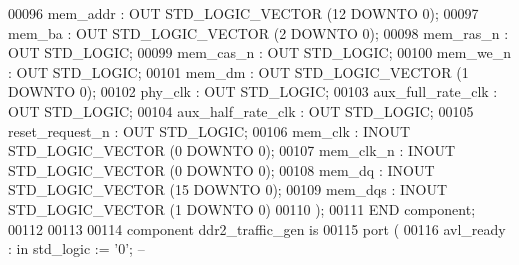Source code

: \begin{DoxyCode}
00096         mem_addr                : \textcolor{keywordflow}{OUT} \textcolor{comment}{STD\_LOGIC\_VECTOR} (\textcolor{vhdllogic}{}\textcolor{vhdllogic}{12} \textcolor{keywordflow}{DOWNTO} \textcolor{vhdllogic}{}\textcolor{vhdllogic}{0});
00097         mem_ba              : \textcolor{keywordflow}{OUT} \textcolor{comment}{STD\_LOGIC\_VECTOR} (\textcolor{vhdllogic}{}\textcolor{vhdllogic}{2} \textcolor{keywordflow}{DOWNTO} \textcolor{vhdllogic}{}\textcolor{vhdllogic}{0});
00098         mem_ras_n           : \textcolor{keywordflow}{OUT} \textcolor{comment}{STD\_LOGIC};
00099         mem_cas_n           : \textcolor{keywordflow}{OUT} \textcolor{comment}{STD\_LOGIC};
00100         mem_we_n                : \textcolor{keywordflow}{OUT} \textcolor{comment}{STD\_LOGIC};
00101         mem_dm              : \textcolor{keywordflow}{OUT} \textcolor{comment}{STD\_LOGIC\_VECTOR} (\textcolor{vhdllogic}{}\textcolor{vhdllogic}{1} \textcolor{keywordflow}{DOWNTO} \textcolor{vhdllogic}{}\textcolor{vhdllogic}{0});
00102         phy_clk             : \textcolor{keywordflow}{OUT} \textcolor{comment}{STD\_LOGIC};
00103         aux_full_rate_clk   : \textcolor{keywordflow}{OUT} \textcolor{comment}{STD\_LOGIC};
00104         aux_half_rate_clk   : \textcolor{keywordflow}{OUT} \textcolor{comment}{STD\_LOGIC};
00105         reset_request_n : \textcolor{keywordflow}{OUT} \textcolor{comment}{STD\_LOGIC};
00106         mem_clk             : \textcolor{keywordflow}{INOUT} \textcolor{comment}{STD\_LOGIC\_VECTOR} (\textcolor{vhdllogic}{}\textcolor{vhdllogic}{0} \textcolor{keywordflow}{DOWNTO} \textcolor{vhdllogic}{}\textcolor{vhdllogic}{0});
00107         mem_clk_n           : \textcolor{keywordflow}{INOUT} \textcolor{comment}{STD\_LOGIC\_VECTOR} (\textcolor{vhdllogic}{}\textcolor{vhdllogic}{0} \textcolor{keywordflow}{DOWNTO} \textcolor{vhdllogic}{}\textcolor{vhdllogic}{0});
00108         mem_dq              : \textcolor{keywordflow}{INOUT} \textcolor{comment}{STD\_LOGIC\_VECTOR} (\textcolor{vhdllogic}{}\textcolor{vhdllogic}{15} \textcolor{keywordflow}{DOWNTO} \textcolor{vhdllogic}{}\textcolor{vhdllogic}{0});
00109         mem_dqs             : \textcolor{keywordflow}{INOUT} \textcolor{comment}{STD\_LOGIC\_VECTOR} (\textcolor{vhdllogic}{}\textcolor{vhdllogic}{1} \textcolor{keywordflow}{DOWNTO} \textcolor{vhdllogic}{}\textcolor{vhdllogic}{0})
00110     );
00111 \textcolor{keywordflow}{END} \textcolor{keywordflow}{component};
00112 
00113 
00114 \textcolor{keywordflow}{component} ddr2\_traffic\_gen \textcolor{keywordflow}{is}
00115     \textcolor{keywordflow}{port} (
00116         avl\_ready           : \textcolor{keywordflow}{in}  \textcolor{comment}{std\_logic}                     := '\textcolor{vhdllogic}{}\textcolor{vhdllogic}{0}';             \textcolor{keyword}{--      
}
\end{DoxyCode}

**WHAT THE EXERCISE ASKS**: Your answer must be the records above, copied exactly, with no pictures.

**EXPECTED OUTPUT**:
Source code

: \begin{DoxyCode}
00096         mem_addr                : \textcolor{keywordflow}{OUT} \textcolor{comment}{STD\_LOGIC\_VECTOR} (\textcolor{vhdllogic}{}\textcolor{vhdllogic}{12} \textcolor{keywordflow}{DOWNTO} \textcolor{vhdllogic}{}\textcolor{vhdllogic}{0});
00097         mem_ba              : \textcolor{keywordflow}{OUT} \textcolor{comment}{STD\_LOGIC\_VECTOR} (\textcolor{vhdllogic}{}\textcolor{vhdllogic}{2} \textcolor{keywordflow}{DOWNTO} \textcolor{vhdllogic}{}\textcolor{vhdllogic}{0});
00098         mem_ras_n           : \textcolor{keywordflow}{OUT} \textcolor{comment}{STD\_LOGIC};
00099         mem_cas_n           : \textcolor{keywordflow}{OUT} \textcolor{comment}{STD\_LOGIC};
00100         mem_we_n                : \textcolor{keywordflow}{OUT} \textcolor{comment}{STD\_LOGIC};
00101         mem_dm              : \textcolor{keywordflow}{OUT} \textcolor{comment}{STD\_LOGIC\_VECTOR} (\textcolor{vhdllogic}{}\textcolor{vhdllogic}{1} \textcolor{keywordflow}{DOWNTO} \textcolor{vhdllogic}{}\textcolor{vhdllogic}{0});
00102         phy_clk             : \textcolor{keywordflow}{OUT} \textcolor{comment}{STD\_LOGIC};
00103         aux_full_rate_clk   : \textcolor{keywordflow}{OUT} \textcolor{comment}{STD\_LOGIC};
00104         aux_half_rate_clk   : \textcolor{keywordflow}{OUT} \textcolor{comment}{STD\_LOGIC};
00105         reset_request_n : \textcolor{keywordflow}{OUT} \textcolor{comment}{STD\_LOGIC};
00106         mem_clk             : \textcolor{keywordflow}{INOUT} \textcolor{comment}{STD\_LOGIC\_VECTOR} (\textcolor{vhdllogic}{}\textcolor{vhdllogic}{0} \textcolor{keywordflow}{DOWNTO} \textcolor{vhdllogic}{}\textcolor{vhdllogic}{0});
00107         mem_clk_n           : \textcolor{keywordflow}{INOUT} \textcolor{comment}{STD\_LOGIC\_VECTOR} (\textcolor{vhdllogic}{}\textcolor{vhdllogic}{0} \textcolor{keywordflow}{DOWNTO} \textcolor{vhdllogic}{}\textcolor{vhdllogic}{0});
00108         mem_dq              : \textcolor{keywordflow}{INOUT} \textcolor{comment}{STD\_LOGIC\_VECTOR} (\textcolor{vhdllogic}{}\textcolor{vhdllogic}{15} \textcolor{keywordflow}{DOWNTO} \textcolor{vhdllogic}{}\textcolor{vhdllogic}{0});
00109         mem_dqs             : \textcolor{keywordflow}{INOUT} \textcolor{comment}{STD\_LOGIC\_VECTOR} (\textcolor{vhdllogic}{}\textcolor{vhdllogic}{1} \textcolor{keywordflow}{DOWNTO} \textcolor{vhdllogic}{}\textcolor{vhdllogic}{0})
00110     );
00111 \textcolor{keywordflow}{END} \textcolor{keywordflow}{component};
00112 
00113 
00114 \textcolor{keywordflow}{component} ddr2\_traffic\_gen \textcolor{keywordflow}{is}
00115     \textcolor{keywordflow}{port} (
00116         avl\_ready           : \textcolor{keywordflow}{in}  \textcolor{comment}{std\_logic}                     := '\textcolor{vhdllogic}{}\textcolor{vhdllogic}{0}';             \textcolor{keyword}{--      
}
\end{DoxyCode}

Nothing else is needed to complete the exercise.